Yes, I occasionally have trouble with letting things go….

Downstairs by 8.15am to meet Toan and Hung, then out onto the street and turn right, before ending up at my beer lady’s restaurant from last night.

We walk in and she immediately gives me a smile, which is promptly returned.  I love that, but I don’t bother telling Lisa of our ‘relationship’.

Phở is ordered, and then phở is thoroughly enjoyed.  I think I probably prefer it for breakfast more than a banh mi opla.  Well, at least some of the time.

First meal of the day done, a knowing farewell smile given, and we head back to the room to do the packing up thing.

That done, we’re quickly back downstairs to have that packed up stuff strapped onto the bikes, with the plan today being to get to Moc Chau.

While that’s happening, Toan tells me that we’ve just missed Mike.  They saw him walking off down the street, getting a slightly earlier start than we are.

Damn it!  It would have been nice to say goodbye, then have the opportunity to be annoyed at myself for the rest of the day for once again forgetting to take a selfie with him….

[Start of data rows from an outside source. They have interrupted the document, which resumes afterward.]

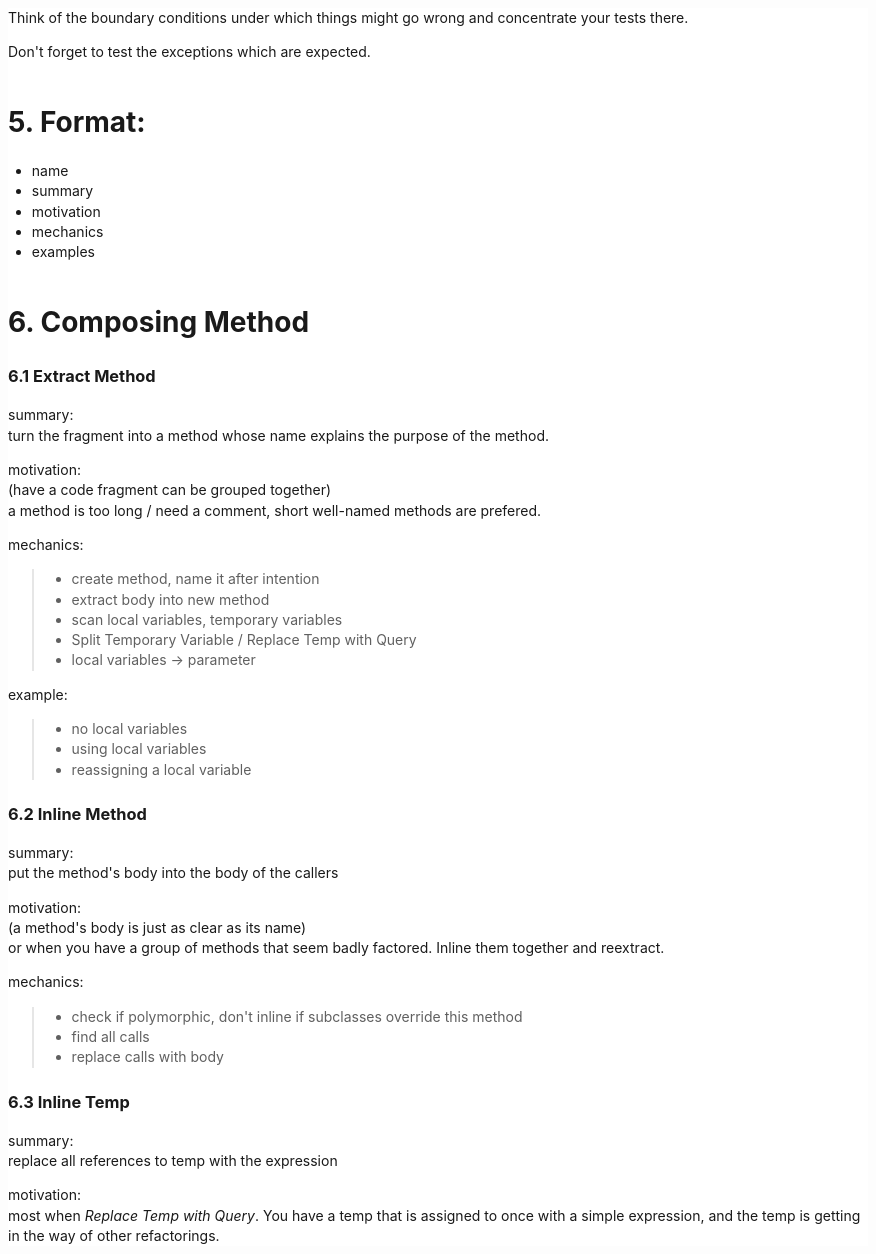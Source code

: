 Think of the boundary conditions under which things might go wrong and concentrate your tests there.

Don't forget to test the exceptions which are expected.

# 5. Format:
- name
- summary
- motivation
- mechanics
- examples
# 6. Composing Method
### 6.1 Extract Method
summary:  
turn the fragment into a method whose name explains the purpose of the method.  

motivation:  
(have a code fragment can be grouped together)  
a method is too long / need a comment, short well-named methods are prefered.

mechanics:  
>- create method, name it after intention
>- extract body into new method
>- scan local variables, temporary variables
>- Split Temporary Variable / Replace Temp with Query
>- local variables -> parameter

example:  
>- no local variables
>- using local variables
>- reassigning a local variable

### 6.2 Inline Method
summary:  
put the method's body into the body of the callers  

motivation:  
(a method's body is just as clear as its name)  
or when you have a group of methods that seem badly factored. Inline them together and reextract.

mechanics:  
>- check if polymorphic, don't inline if subclasses override this method
>- find all calls
>- replace calls with body

### 6.3 Inline Temp
summary:  
replace all references to temp with the expression  

motivation:  
most when *Replace Temp with Query*. You have a temp that is assigned to once with a simple expression, and the temp is getting in the way of other refactorings.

Onto the bikes just after 9.00am, and back out the way we came in.  Past the steep hill that caused some of yesterday’s annoyance, and then the all familiar road that we travelled yesterday.  It’s all very scenic, as well as interesting, including watching some locals go about the Instagramming and selfie thing, in a field of what looks like maybe buckwheat?, that seems to have been grown for that very purpose.

Build it and they will come…..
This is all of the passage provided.